Barb Jungr - Live from Cafe Carlyle - TheaterScene.net
19 May 2009TheaterScene.net
On the heels of great press from her last run at Metropolitan Room, London's Barb Jungr took a questionable leap and jumped uptown to the hallowed murals of the tony Cafe Carlyle and debuted her riskiest show to date, "The Men I Love." It paid off.
Jungr took a major departure from the usual diva turns there and lived up to the hype she received last year in spades from her wildly successful run at Metropolitan Room. She has always dared to take chances in song choices. She didn't disappoint her legions of fans. Well known for unique interpretations of unlikely song choices as well as paying homage to the songs of Bob Dylan and Nina Simone, Jungr painted with a wider brush.
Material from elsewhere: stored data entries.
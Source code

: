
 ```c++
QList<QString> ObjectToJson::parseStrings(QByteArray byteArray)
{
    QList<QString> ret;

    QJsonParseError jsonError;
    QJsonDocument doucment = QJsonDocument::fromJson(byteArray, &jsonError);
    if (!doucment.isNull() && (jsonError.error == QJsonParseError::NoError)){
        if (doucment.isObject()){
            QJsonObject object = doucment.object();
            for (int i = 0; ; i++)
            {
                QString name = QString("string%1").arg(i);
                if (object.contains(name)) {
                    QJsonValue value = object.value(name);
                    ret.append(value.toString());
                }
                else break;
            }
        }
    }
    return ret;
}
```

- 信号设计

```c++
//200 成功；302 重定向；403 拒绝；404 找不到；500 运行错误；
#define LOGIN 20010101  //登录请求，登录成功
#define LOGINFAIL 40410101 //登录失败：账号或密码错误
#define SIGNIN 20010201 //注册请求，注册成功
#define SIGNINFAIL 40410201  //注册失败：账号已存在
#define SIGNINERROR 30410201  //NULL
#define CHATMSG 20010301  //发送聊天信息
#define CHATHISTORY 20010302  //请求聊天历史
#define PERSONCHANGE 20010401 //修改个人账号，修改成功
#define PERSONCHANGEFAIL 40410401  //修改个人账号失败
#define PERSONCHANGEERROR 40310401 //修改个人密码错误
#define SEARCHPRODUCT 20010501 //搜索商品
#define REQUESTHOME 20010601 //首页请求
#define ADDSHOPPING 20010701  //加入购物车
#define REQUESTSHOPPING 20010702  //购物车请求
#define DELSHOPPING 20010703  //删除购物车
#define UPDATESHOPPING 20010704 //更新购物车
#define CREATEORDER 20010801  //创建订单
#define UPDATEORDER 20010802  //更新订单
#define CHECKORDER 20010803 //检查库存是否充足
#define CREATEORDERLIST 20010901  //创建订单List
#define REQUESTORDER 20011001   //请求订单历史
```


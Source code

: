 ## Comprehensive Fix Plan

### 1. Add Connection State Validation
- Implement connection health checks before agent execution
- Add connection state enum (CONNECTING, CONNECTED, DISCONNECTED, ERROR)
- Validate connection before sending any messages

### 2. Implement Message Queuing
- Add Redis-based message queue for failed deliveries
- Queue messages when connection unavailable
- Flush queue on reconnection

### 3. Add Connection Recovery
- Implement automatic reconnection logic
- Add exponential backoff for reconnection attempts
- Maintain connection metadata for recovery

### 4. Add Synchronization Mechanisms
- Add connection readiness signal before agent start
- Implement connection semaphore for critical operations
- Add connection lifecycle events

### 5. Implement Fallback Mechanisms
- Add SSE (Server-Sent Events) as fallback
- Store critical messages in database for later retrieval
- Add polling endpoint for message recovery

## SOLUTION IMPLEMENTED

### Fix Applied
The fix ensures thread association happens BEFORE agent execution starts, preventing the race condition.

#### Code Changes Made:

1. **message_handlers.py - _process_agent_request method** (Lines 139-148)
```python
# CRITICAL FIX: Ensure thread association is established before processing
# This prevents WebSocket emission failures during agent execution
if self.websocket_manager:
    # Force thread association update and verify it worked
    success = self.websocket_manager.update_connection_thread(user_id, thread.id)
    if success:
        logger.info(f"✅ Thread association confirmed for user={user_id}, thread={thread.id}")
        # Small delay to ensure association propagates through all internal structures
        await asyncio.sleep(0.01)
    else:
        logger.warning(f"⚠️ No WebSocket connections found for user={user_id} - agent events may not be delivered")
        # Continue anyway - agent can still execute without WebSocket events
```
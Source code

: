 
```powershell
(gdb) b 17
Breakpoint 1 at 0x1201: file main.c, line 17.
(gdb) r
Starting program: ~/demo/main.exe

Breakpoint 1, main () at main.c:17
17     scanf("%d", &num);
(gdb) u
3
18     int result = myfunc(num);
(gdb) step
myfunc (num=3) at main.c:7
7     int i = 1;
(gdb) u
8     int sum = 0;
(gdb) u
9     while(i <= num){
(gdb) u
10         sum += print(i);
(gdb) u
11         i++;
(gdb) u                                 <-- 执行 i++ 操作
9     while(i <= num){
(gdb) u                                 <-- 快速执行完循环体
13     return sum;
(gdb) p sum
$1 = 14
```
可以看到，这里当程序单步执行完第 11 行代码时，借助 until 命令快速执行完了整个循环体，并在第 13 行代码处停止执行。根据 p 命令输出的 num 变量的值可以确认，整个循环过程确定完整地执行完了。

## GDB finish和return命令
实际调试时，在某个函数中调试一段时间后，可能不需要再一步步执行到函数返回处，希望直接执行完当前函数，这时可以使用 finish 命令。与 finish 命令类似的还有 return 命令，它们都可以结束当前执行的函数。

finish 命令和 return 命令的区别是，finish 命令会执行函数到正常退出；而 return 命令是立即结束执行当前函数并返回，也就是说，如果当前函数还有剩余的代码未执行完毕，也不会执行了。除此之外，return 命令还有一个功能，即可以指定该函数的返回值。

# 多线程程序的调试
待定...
She offered an emotionally-charged program that included tunes by an eclectic mix of songwriters some rarely, if ever, heard in a funky downtown club much less a pricey uptown room known for more staid, traditionalist cabaret artists like Barbara Cook, Mary Cleere Hanan, Eartha Kitt and Bobby Short. What other major room performer would bring the likes of songs by Neil Diamond, Leonard Cohen, Todd Rundgren, Talking Heads, Paul Simon, Bruce Springsteen and Dylan to this table? No theme. No American songbook. Just songs she likes - all written by men from the folk/pop/rock genre. And, not only did she find interesting ways to reinvent the meanings of these songs, she exfoliated the subtext within those tunes. The results were her best U.S. club outing to date. Seemingly, her next stop is a solo turn at Carnegie Hall.
Jungr captivated her audience. She has a raspy mezzo that occasionally recalls a younger Joan Baez with a strong, expressive sound complemented by a richly controlled vibrato that she used with ease. At times she used a husky tone that was spellbinding. Without ever losing its humor, she found a new way to act and segue the subtext of "This Old Heart Of Mine," the old Motown mainstay by Holland-Dozier-Moy, in medley with "Love Hurts" (Bryant.) And she managed to twist the heart with Todd Rundgren's "I Saw the Light." She resurrected the forgotten gem, "My Little Town" from Simon & Garfunkel's 1975 respective solo albums into a heartfelt call to remembrance from her childhood. She often treated songs like architecture as she meticulously built them by the assorted folk-pop-rock composers brick by brick until the mortar dried and a total mood was created. And she did it effortlessly creating definitive moods along the way. She was seductive as well as slap-happy on several tunes to interesting effect like a gospel-esque "Walking In the Sun" (Jeff Barry) which emerged from Percy Sledge's catalog.
She peaked with a unique arrangement of "Can't Get Used To Losing You" by Doc Pomus and Mort Shuman fused with Neil Diamond's yearning "Red Red Wine." A major surprise was her deconstruction and total reinvention of Bruce Springsteen's "The River" which became a trenchant ballad filled with pungent nuances and heretofore untapped emotions.
She divided the emotionality of her program into three parts; innocence, wounded love and redemption and the results were solid, albeit new-style cabaret in a lofty room. It was refreshing to see substance over style and predictability (well researched patter has become the uncomfortable by which some writers judge shows) over a woman recalling absorbing anecdotes about her own life and the material without boring. Such honesty is long overdue. And neophytes can pay directors, symposiums and listen to charlatans preach their limited version of what is right and wrong to do to create a successful cabaret act that will fly. But Barb Jungr has all it takes. And, she does it without gimmicks. You can't buy such raw honesty or talent.
Her set was enhanced to a new level by importing her longtime musical partner from the UK, Simon Wallace whose musical arrangements and sensitivity are non pare ill and worthy of attention when awards in this community are thrown around.
To top it all off, she closed with Iggy Pop's "Lust For Life." The title alone describes this unique artist who is a must see at any venue. It doesn't get much better.